■ Supplied information:
----------

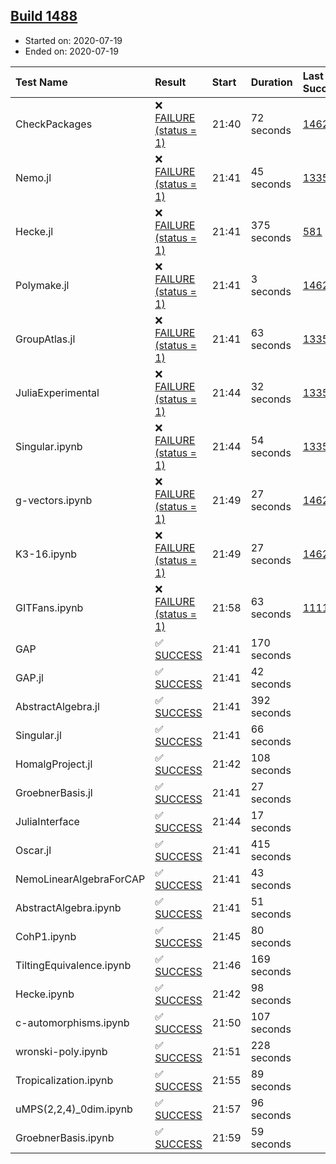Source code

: ## [Build 1488](https://oscarci.mathematik.uni-kl.de/job/oscar-julia-1.4/1488/)

* Started on: 2020-07-19
* Ended on: 2020-07-19

| Test Name    | Result | Start | Duration | Last Success | First Failure |
|:-------------|:-------|:------|:---------|:-------------|:--------------|
| CheckPackages | ❌ [FAILURE (status = 1)](https://oscarci.mathematik.uni-kl.de/job/oscar-julia-1.4/1488/artifact/logs/build-1488/CheckPackages.log) | 21:40 | 72 seconds | [1462](https://oscarci.mathematik.uni-kl.de/job/oscar-julia-1.4/1462/) | [1463](https://oscarci.mathematik.uni-kl.de/job/oscar-julia-1.4/1463/) |
| Nemo.jl | ❌ [FAILURE (status = 1)](https://oscarci.mathematik.uni-kl.de/job/oscar-julia-1.4/1488/artifact/logs/build-1488/Nemo.jl.log) | 21:41 | 45 seconds | [1335](https://oscarci.mathematik.uni-kl.de/job/oscar-julia-1.4/1335/) | [1336](https://oscarci.mathematik.uni-kl.de/job/oscar-julia-1.4/1336/) |
| Hecke.jl | ❌ [FAILURE (status = 1)](https://oscarci.mathematik.uni-kl.de/job/oscar-julia-1.4/1488/artifact/logs/build-1488/Hecke.jl.log) | 21:41 | 375 seconds | [581](https://oscarci.mathematik.uni-kl.de/job/oscar-julia-1.4/581/) | [582](https://oscarci.mathematik.uni-kl.de/job/oscar-julia-1.4/582/) |
| Polymake.jl | ❌ [FAILURE (status = 1)](https://oscarci.mathematik.uni-kl.de/job/oscar-julia-1.4/1488/artifact/logs/build-1488/Polymake.jl.log) | 21:41 | 3 seconds | [1462](https://oscarci.mathematik.uni-kl.de/job/oscar-julia-1.4/1462/) | [1463](https://oscarci.mathematik.uni-kl.de/job/oscar-julia-1.4/1463/) |
| GroupAtlas.jl | ❌ [FAILURE (status = 1)](https://oscarci.mathematik.uni-kl.de/job/oscar-julia-1.4/1488/artifact/logs/build-1488/GroupAtlas.jl.log) | 21:41 | 63 seconds | [1335](https://oscarci.mathematik.uni-kl.de/job/oscar-julia-1.4/1335/) | [1336](https://oscarci.mathematik.uni-kl.de/job/oscar-julia-1.4/1336/) |
| JuliaExperimental | ❌ [FAILURE (status = 1)](https://oscarci.mathematik.uni-kl.de/job/oscar-julia-1.4/1488/artifact/logs/build-1488/JuliaExperimental.log) | 21:44 | 32 seconds | [1335](https://oscarci.mathematik.uni-kl.de/job/oscar-julia-1.4/1335/) | [1336](https://oscarci.mathematik.uni-kl.de/job/oscar-julia-1.4/1336/) |
| Singular.ipynb | ❌ [FAILURE (status = 1)](https://oscarci.mathematik.uni-kl.de/job/oscar-julia-1.4/1488/artifact/logs/build-1488/Singular.ipynb.log) | 21:44 | 54 seconds | [1335](https://oscarci.mathematik.uni-kl.de/job/oscar-julia-1.4/1335/) | [1336](https://oscarci.mathematik.uni-kl.de/job/oscar-julia-1.4/1336/) |
| g-vectors.ipynb | ❌ [FAILURE (status = 1)](https://oscarci.mathematik.uni-kl.de/job/oscar-julia-1.4/1488/artifact/logs/build-1488/g-vectors.ipynb.log) | 21:49 | 27 seconds | [1462](https://oscarci.mathematik.uni-kl.de/job/oscar-julia-1.4/1462/) | [1463](https://oscarci.mathematik.uni-kl.de/job/oscar-julia-1.4/1463/) |
| K3-16.ipynb | ❌ [FAILURE (status = 1)](https://oscarci.mathematik.uni-kl.de/job/oscar-julia-1.4/1488/artifact/logs/build-1488/K3-16.ipynb.log) | 21:49 | 27 seconds | [1462](https://oscarci.mathematik.uni-kl.de/job/oscar-julia-1.4/1462/) | [1463](https://oscarci.mathematik.uni-kl.de/job/oscar-julia-1.4/1463/) |
| GITFans.ipynb | ❌ [FAILURE (status = 1)](https://oscarci.mathematik.uni-kl.de/job/oscar-julia-1.4/1488/artifact/logs/build-1488/GITFans.ipynb.log) | 21:58 | 63 seconds | [1111](https://oscarci.mathematik.uni-kl.de/job/oscar-julia-1.4/1111/) | [1112](https://oscarci.mathematik.uni-kl.de/job/oscar-julia-1.4/1112/) |
| GAP | ✅ [SUCCESS](https://oscarci.mathematik.uni-kl.de/job/oscar-julia-1.4/1488/artifact/logs/build-1488/GAP.log) | 21:41 | 170 seconds |  |  |
| GAP.jl | ✅ [SUCCESS](https://oscarci.mathematik.uni-kl.de/job/oscar-julia-1.4/1488/artifact/logs/build-1488/GAP.jl.log) | 21:41 | 42 seconds |  |  |
| AbstractAlgebra.jl | ✅ [SUCCESS](https://oscarci.mathematik.uni-kl.de/job/oscar-julia-1.4/1488/artifact/logs/build-1488/AbstractAlgebra.jl.log) | 21:41 | 392 seconds |  |  |
| Singular.jl | ✅ [SUCCESS](https://oscarci.mathematik.uni-kl.de/job/oscar-julia-1.4/1488/artifact/logs/build-1488/Singular.jl.log) | 21:41 | 66 seconds |  |  |
| HomalgProject.jl | ✅ [SUCCESS](https://oscarci.mathematik.uni-kl.de/job/oscar-julia-1.4/1488/artifact/logs/build-1488/HomalgProject.jl.log) | 21:42 | 108 seconds |  |  |
| GroebnerBasis.jl | ✅ [SUCCESS](https://oscarci.mathematik.uni-kl.de/job/oscar-julia-1.4/1488/artifact/logs/build-1488/GroebnerBasis.jl.log) | 21:41 | 27 seconds |  |  |
| JuliaInterface | ✅ [SUCCESS](https://oscarci.mathematik.uni-kl.de/job/oscar-julia-1.4/1488/artifact/logs/build-1488/JuliaInterface.log) | 21:44 | 17 seconds |  |  |
| Oscar.jl | ✅ [SUCCESS](https://oscarci.mathematik.uni-kl.de/job/oscar-julia-1.4/1488/artifact/logs/build-1488/Oscar.jl.log) | 21:41 | 415 seconds |  |  |
| NemoLinearAlgebraForCAP | ✅ [SUCCESS](https://oscarci.mathematik.uni-kl.de/job/oscar-julia-1.4/1488/artifact/logs/build-1488/NemoLinearAlgebraForCAP.log) | 21:41 | 43 seconds |  |  |
| AbstractAlgebra.ipynb | ✅ [SUCCESS](https://oscarci.mathematik.uni-kl.de/job/oscar-julia-1.4/1488/artifact/logs/build-1488/AbstractAlgebra.ipynb.log) | 21:41 | 51 seconds |  |  |
| CohP1.ipynb | ✅ [SUCCESS](https://oscarci.mathematik.uni-kl.de/job/oscar-julia-1.4/1488/artifact/logs/build-1488/CohP1.ipynb.log) | 21:45 | 80 seconds |  |  |
| TiltingEquivalence.ipynb | ✅ [SUCCESS](https://oscarci.mathematik.uni-kl.de/job/oscar-julia-1.4/1488/artifact/logs/build-1488/TiltingEquivalence.ipynb.log) | 21:46 | 169 seconds |  |  |
| Hecke.ipynb | ✅ [SUCCESS](https://oscarci.mathematik.uni-kl.de/job/oscar-julia-1.4/1488/artifact/logs/build-1488/Hecke.ipynb.log) | 21:42 | 98 seconds |  |  |
| c-automorphisms.ipynb | ✅ [SUCCESS](https://oscarci.mathematik.uni-kl.de/job/oscar-julia-1.4/1488/artifact/logs/build-1488/c-automorphisms.ipynb.log) | 21:50 | 107 seconds |  |  |
| wronski-poly.ipynb | ✅ [SUCCESS](https://oscarci.mathematik.uni-kl.de/job/oscar-julia-1.4/1488/artifact/logs/build-1488/wronski-poly.ipynb.log) | 21:51 | 228 seconds |  |  |
| Tropicalization.ipynb | ✅ [SUCCESS](https://oscarci.mathematik.uni-kl.de/job/oscar-julia-1.4/1488/artifact/logs/build-1488/Tropicalization.ipynb.log) | 21:55 | 89 seconds |  |  |
| uMPS(2,2,4)_0dim.ipynb | ✅ [SUCCESS](https://oscarci.mathematik.uni-kl.de/job/oscar-julia-1.4/1488/artifact/logs/build-1488/uMPS-2-2-4-_0dim.ipynb.log) | 21:57 | 96 seconds |  |  |
| GroebnerBasis.ipynb | ✅ [SUCCESS](https://oscarci.mathematik.uni-kl.de/job/oscar-julia-1.4/1488/artifact/logs/build-1488/GroebnerBasis.ipynb.log) | 21:59 | 59 seconds |  |  |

----------

■ Your assignment:
Write the "uMPS(2,2,4)_0dim.ipynb | ✅" line and all later lines exactly. Stop at the end of the data.

■ Exercise output:
| uMPS(2,2,4)_0dim.ipynb | ✅ [SUCCESS](https://oscarci.mathematik.uni-kl.de/job/oscar-julia-1.4/1488/artifact/logs/build-1488/uMPS-2-2-4-_0dim.ipynb.log) | 21:57 | 96 seconds |  |  |
| GroebnerBasis.ipynb | ✅ [SUCCESS](https://oscarci.mathematik.uni-kl.de/job/oscar-julia-1.4/1488/artifact/logs/build-1488/GroebnerBasis.ipynb.log) | 21:59 | 59 seconds |  |  |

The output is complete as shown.